From the entries that follow, copy exactly the lines beginning at the line holding "<li>Market Analysis by Application</li>" and continuing through the line holding "<strong><b>Key Point of".

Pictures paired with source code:

↓↓↓

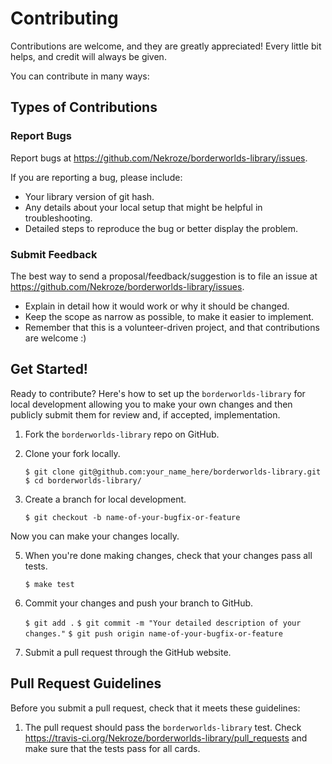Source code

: Contributing
============

Contributions are welcome, and they are greatly appreciated! Every
little bit helps, and credit will always be given. 

You can contribute in many ways:

Types of Contributions
----------------------

### Report Bugs

Report bugs at https://github.com/Nekroze/borderworlds-library/issues.

If you are reporting a bug, please include:

* Your library version of git hash.
* Any details about your local setup that might be helpful in troubleshooting.
* Detailed steps to reproduce the bug or better display the problem.


### Submit Feedback

The best way to send a proposal/feedback/suggestion is to file an issue at
https://github.com/Nekroze/borderworlds-library/issues.

* Explain in detail how it would work or why it should be changed.
* Keep the scope as narrow as possible, to make it easier to implement.
* Remember that this is a volunteer-driven project, and that contributions
  are welcome :)

Get Started!
------------

Ready to contribute? Here's how to set up the `borderworlds-library` for local
development allowing you to make your own changes and then publicly submit them
for review and, if accepted, implementation.

1. Fork the `borderworlds-library` repo on GitHub.
2. Clone your fork locally.

    ``$ git clone git@github.com:your_name_here/borderworlds-library.git``
    ``$ cd borderworlds-library/``

4. Create a branch for local development.

    ``$ git checkout -b name-of-your-bugfix-or-feature``

Now you can make your changes locally.

5. When you're done making changes, check that your changes pass all tests.

    ``$ make test``

6. Commit your changes and push your branch to GitHub.

    ``$ git add .``
    ``$ git commit -m "Your detailed description of your changes."``
    ``$ git push origin name-of-your-bugfix-or-feature``

7. Submit a pull request through the GitHub website.

Pull Request Guidelines
-----------------------

Before you submit a pull request, check that it meets these guidelines:

1. The pull request should pass the `borderworlds-library` test. Check
   https://travis-ci.org/Nekroze/borderworlds-library/pull_requests
   and make sure that the tests pass for all cards.
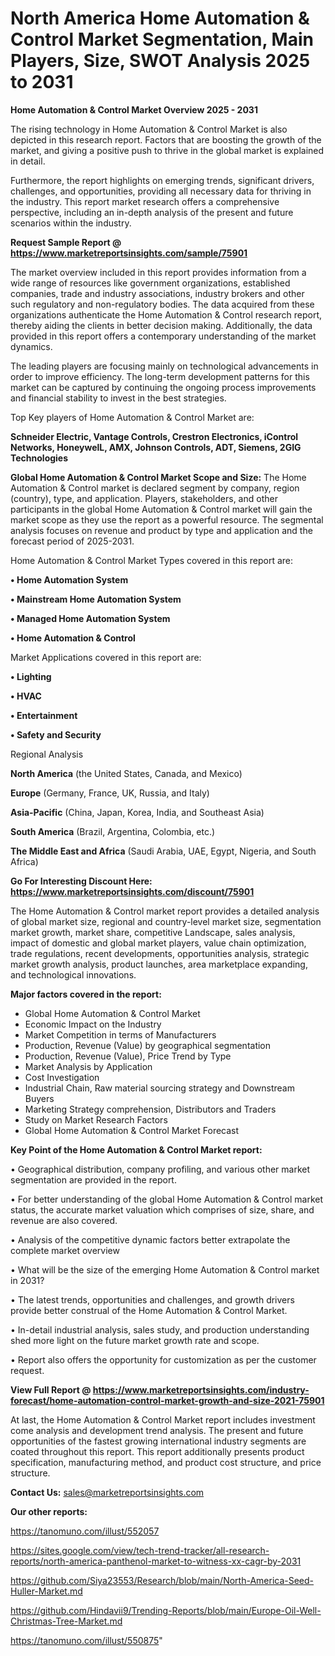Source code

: # North America Home Automation & Control Market Segmentation, Main Players, Size, SWOT Analysis 2025 to 2031

<Strong> Home Automation & Control Market Overview 2025 - 2031</strong>

The rising technology in Home Automation & Control Market is also depicted in this research report. Factors that are boosting the growth of the market, and giving a positive push to thrive in the global market is explained in detail.

Furthermore, the report highlights on emerging trends, significant drivers, challenges, and opportunities, providing all necessary data for thriving in the industry. This report market research offers a comprehensive perspective, including an in-depth analysis of the present and future scenarios within the industry.

<strong>Request Sample Report @ <a href=https://www.marketreportsinsights.com/sample/75901>https://www.marketreportsinsights.com/sample/75901</a></strong>

The market overview included in this report provides information from a wide range of resources like government organizations, established companies, trade and industry associations, industry brokers and other such regulatory and non-regulatory bodies. The data acquired from these organizations authenticate the Home Automation & Control research report, thereby aiding the clients in better decision making. Additionally, the data provided in this report offers a contemporary understanding of the market dynamics.

The leading players are focusing mainly on technological advancements in order to improve efficiency. The long-term development patterns for this market can be captured by continuing the ongoing process improvements and financial stability to invest in the best strategies.

Top Key players of Home Automation & Control Market are:

<strong>Schneider Electric, Vantage Controls, Crestron Electronics, iControl Networks, HoneywelL, AMX, Johnson Controls, ADT, Siemens, 2GIG Technologies</strong>

<strong><b>Global Home Automation & Control Market Scope and Size:</b></strong>
The Home Automation & Control market is declared segment by company, region (country), type, and application. Players, stakeholders, and other participants in the global Home Automation & Control market will gain the market scope as they use the report as a powerful resource. The segmental analysis focuses on revenue and product by type and application and the forecast period of 2025-2031.

Home Automation & Control Market Types covered in this report are:

<strong>• Home Automation System

• Mainstream Home Automation System

• Managed Home Automation System

• Home Automation & Control</strong>

Market Applications covered in this report are:

<strong>• Lighting

• HVAC

• Entertainment

• Safety and Security</strong> 

Regional Analysis

<strong>North America</strong> (the United States, Canada, and Mexico)

<strong>Europe</strong> (Germany, France, UK, Russia, and Italy)

<strong>Asia-Pacific</strong> (China, Japan, Korea, India, and Southeast Asia)

<strong>South America</strong> (Brazil, Argentina, Colombia, etc.)

<strong>The Middle East and Africa</strong> (Saudi Arabia, UAE, Egypt, Nigeria, and South Africa)

<strong>Go For Interesting Discount Here: <a href=https://www.marketreportsinsights.com/discount/75901>https://www.marketreportsinsights.com/discount/75901</a></strong>

The Home Automation & Control market report provides a detailed analysis of global market size, regional and country-level market size, segmentation market growth, market share, competitive Landscape, sales analysis, impact of domestic and global market players, value chain optimization, trade regulations, recent developments, opportunities analysis, strategic market growth analysis, product launches, area marketplace expanding, and technological innovations.

<strong><b>Major factors covered in the report:</b></strong>
<ul>
  <li>Global Home Automation & Control Market </li>
  <li>Economic Impact on the Industry</li>
  <li>Market Competition in terms of Manufacturers</li>
  <li>Production, Revenue (Value) by geographical segmentation</li>
  <li>Production, Revenue (Value), Price Trend by Type</li>
  <li>Market Analysis by Application</li>
  <li>Cost Investigation</li>
  <li>Industrial Chain, Raw material sourcing strategy and Downstream Buyers</li>
  <li>Marketing Strategy comprehension, Distributors and Traders</li>
  <li>Study on Market Research Factors</li>
  <li>Global Home Automation & Control Market Forecast</li>
</ul>

<strong><b>Key Point of the Home Automation & Control Market report:</b></strong>

• Geographical distribution, company profiling, and various other market segmentation are provided in the report.

• For better understanding of the global Home Automation & Control market status, the accurate market valuation which comprises of size, share, and revenue are also covered.

• Analysis of the competitive dynamic factors better extrapolate the complete market overview

• What will be the size of the emerging Home Automation & Control market in 2031?

• The latest trends, opportunities and challenges, and growth drivers provide better construal of the Home Automation & Control Market.

• In-detail industrial analysis, sales study, and production understanding shed more light on the future market growth rate and scope.

• Report also offers the opportunity for customization as per the customer request.

<strong><b>View Full Report @ <a href=https://www.marketreportsinsights.com/industry-forecast/home-automation-control-market-growth-and-size-2021-75901>https://www.marketreportsinsights.com/industry-forecast/home-automation-control-market-growth-and-size-2021-75901</a></b></strong>


At last, the Home Automation & Control Market report includes investment come analysis and development trend analysis. The present and future opportunities of the fastest growing international industry segments are coated throughout this report. This report additionally presents product specification, manufacturing method, and product cost structure, and price structure.

<strong>Contact Us:</strong>
sales@marketreportsinsights.com

<strong>Our other reports:</strong>

<a href=https://tanomuno.com/illust/552057>https://tanomuno.com/illust/552057</a>

<a href=https://sites.google.com/view/tech-trend-tracker/all-research-reports/north-america-panthenol-market-to-witness-xx-cagr-by-2031>https://sites.google.com/view/tech-trend-tracker/all-research-reports/north-america-panthenol-market-to-witness-xx-cagr-by-2031</a>

<a href=https://github.com/Siya23553/Research/blob/main/North-America-Seed-Huller-Market.md>https://github.com/Siya23553/Research/blob/main/North-America-Seed-Huller-Market.md</a>

<a href=https://github.com/Hindavii9/Trending-Reports/blob/main/Europe-Oil-Well-Christmas-Tree-Market.md>https://github.com/Hindavii9/Trending-Reports/blob/main/Europe-Oil-Well-Christmas-Tree-Market.md</a>

<a href=https://tanomuno.com/illust/550875>https://tanomuno.com/illust/550875</a>"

↑↑↑

Expected answer:
  <li>Market Analysis by Application</li>
  <li>Cost Investigation</li>
  <li>Industrial Chain, Raw material sourcing strategy and Downstream Buyers</li>
  <li>Marketing Strategy comprehension, Distributors and Traders</li>
  <li>Study on Market Research Factors</li>
  <li>Global Home Automation & Control Market Forecast</li>
</ul>

<strong><b>Key Point of the Home Automation & Control Market report:</b></strong>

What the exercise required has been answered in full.